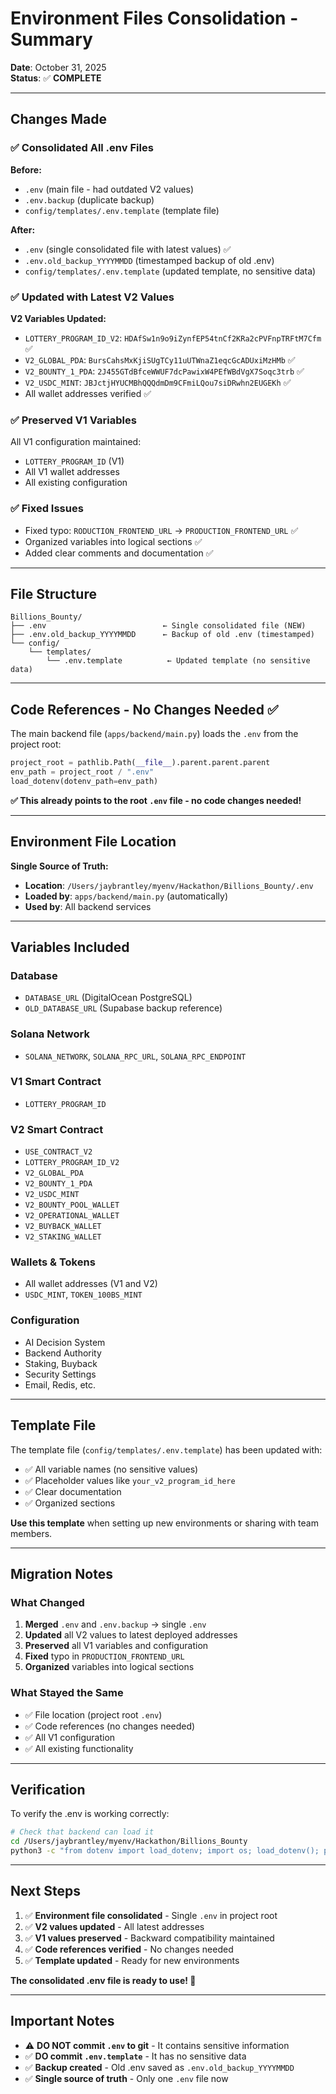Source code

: # Environment Files Consolidation - Summary

**Date**: October 31, 2025  
**Status**: ✅ **COMPLETE**

---

## Changes Made

### ✅ Consolidated All .env Files

**Before:**
- `.env` (main file - had outdated V2 values)
- `.env.backup` (duplicate backup)
- `config/templates/.env.template` (template file)

**After:**
- `.env` (single consolidated file with latest values) ✅
- `.env.old_backup_YYYYMMDD` (timestamped backup of old .env)
- `config/templates/.env.template` (updated template, no sensitive data)

### ✅ Updated with Latest V2 Values

**V2 Variables Updated:**
- `LOTTERY_PROGRAM_ID_V2`: `HDAfSw1n9o9iZynfEP54tnCf2KRa2cPVFnpTRFtM7Cfm` ✅
- `V2_GLOBAL_PDA`: `BursCahsMxKjiSUgTCy11uUTWnaZ1eqcGcADUxiMzHMb` ✅
- `V2_BOUNTY_1_PDA`: `2J455GTdBfceWWUF7dcPawixW4PEfWBdVgX7Soqc3trb` ✅
- `V2_USDC_MINT`: `JBJctjHYUCMBhQQQdmDm9CFmiLQou7siDRwhn2EUGEKh` ✅
- All wallet addresses verified ✅

### ✅ Preserved V1 Variables

All V1 configuration maintained:
- `LOTTERY_PROGRAM_ID` (V1)
- All V1 wallet addresses
- All existing configuration

### ✅ Fixed Issues

- Fixed typo: `RODUCTION_FRONTEND_URL` → `PRODUCTION_FRONTEND_URL` ✅
- Organized variables into logical sections ✅
- Added clear comments and documentation ✅

---

## File Structure

```
Billions_Bounty/
├── .env                          ← Single consolidated file (NEW)
├── .env.old_backup_YYYYMMDD      ← Backup of old .env (timestamped)
└── config/
    └── templates/
        └── .env.template          ← Updated template (no sensitive data)
```

---

## Code References - No Changes Needed ✅

The main backend file (`apps/backend/main.py`) loads the `.env` from the project root:

```python
project_root = pathlib.Path(__file__).parent.parent.parent
env_path = project_root / ".env"
load_dotenv(dotenv_path=env_path)
```

**✅ This already points to the root `.env` file - no code changes needed!**

---

## Environment File Location

**Single Source of Truth:**
- **Location**: `/Users/jaybrantley/myenv/Hackathon/Billions_Bounty/.env`
- **Loaded by**: `apps/backend/main.py` (automatically)
- **Used by**: All backend services

---

## Variables Included

### Database
- `DATABASE_URL` (DigitalOcean PostgreSQL)
- `OLD_DATABASE_URL` (Supabase backup reference)

### Solana Network
- `SOLANA_NETWORK`, `SOLANA_RPC_URL`, `SOLANA_RPC_ENDPOINT`

### V1 Smart Contract
- `LOTTERY_PROGRAM_ID`

### V2 Smart Contract
- `USE_CONTRACT_V2`
- `LOTTERY_PROGRAM_ID_V2`
- `V2_GLOBAL_PDA`
- `V2_BOUNTY_1_PDA`
- `V2_USDC_MINT`
- `V2_BOUNTY_POOL_WALLET`
- `V2_OPERATIONAL_WALLET`
- `V2_BUYBACK_WALLET`
- `V2_STAKING_WALLET`

### Wallets & Tokens
- All wallet addresses (V1 and V2)
- `USDC_MINT`, `TOKEN_100BS_MINT`

### Configuration
- AI Decision System
- Backend Authority
- Staking, Buyback
- Security Settings
- Email, Redis, etc.

---

## Template File

The template file (`config/templates/.env.template`) has been updated with:
- ✅ All variable names (no sensitive values)
- ✅ Placeholder values like `your_v2_program_id_here`
- ✅ Clear documentation
- ✅ Organized sections

**Use this template** when setting up new environments or sharing with team members.

---

## Migration Notes

### What Changed
1. **Merged** `.env` and `.env.backup` → single `.env`
2. **Updated** all V2 values to latest deployed addresses
3. **Preserved** all V1 variables and configuration
4. **Fixed** typo in `PRODUCTION_FRONTEND_URL`
5. **Organized** variables into logical sections

### What Stayed the Same
- ✅ File location (project root `.env`)
- ✅ Code references (no changes needed)
- ✅ All V1 configuration
- ✅ All existing functionality

---

## Verification

To verify the .env is working correctly:

```bash
# Check that backend can load it
cd /Users/jaybrantley/myenv/Hackathon/Billions_Bounty
python3 -c "from dotenv import load_dotenv; import os; load_dotenv(); print('✅ DATABASE_URL:', os.getenv('DATABASE_URL', 'NOT SET')[:50]); print('✅ V2 Program ID:', os.getenv('LOTTERY_PROGRAM_ID_V2', 'NOT SET'))"
```

---

## Next Steps

1. ✅ **Environment file consolidated** - Single `.env` in project root
2. ✅ **V2 values updated** - All latest addresses
3. ✅ **V1 values preserved** - Backward compatibility maintained
4. ✅ **Code references verified** - No changes needed
5. ✅ **Template updated** - Ready for new environments

**The consolidated .env file is ready to use! 🎉**

---

## Important Notes

- ⚠️ **DO NOT commit `.env` to git** - It contains sensitive information
- ✅ **DO commit `.env.template`** - It has no sensitive data
- ✅ **Backup created** - Old .env saved as `.env.old_backup_YYYYMMDD`
- ✅ **Single source of truth** - Only one `.env` file now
= = = = = = =
About this task:
Show all lines from the listing above in which "jaybrantley" appears.

Solution to this task:
- **Location**: `/Users/jaybrantley/myenv/Hackathon/Billions_Bounty/.env`
cd /Users/jaybrantley/myenv/Hackathon/Billions_Bounty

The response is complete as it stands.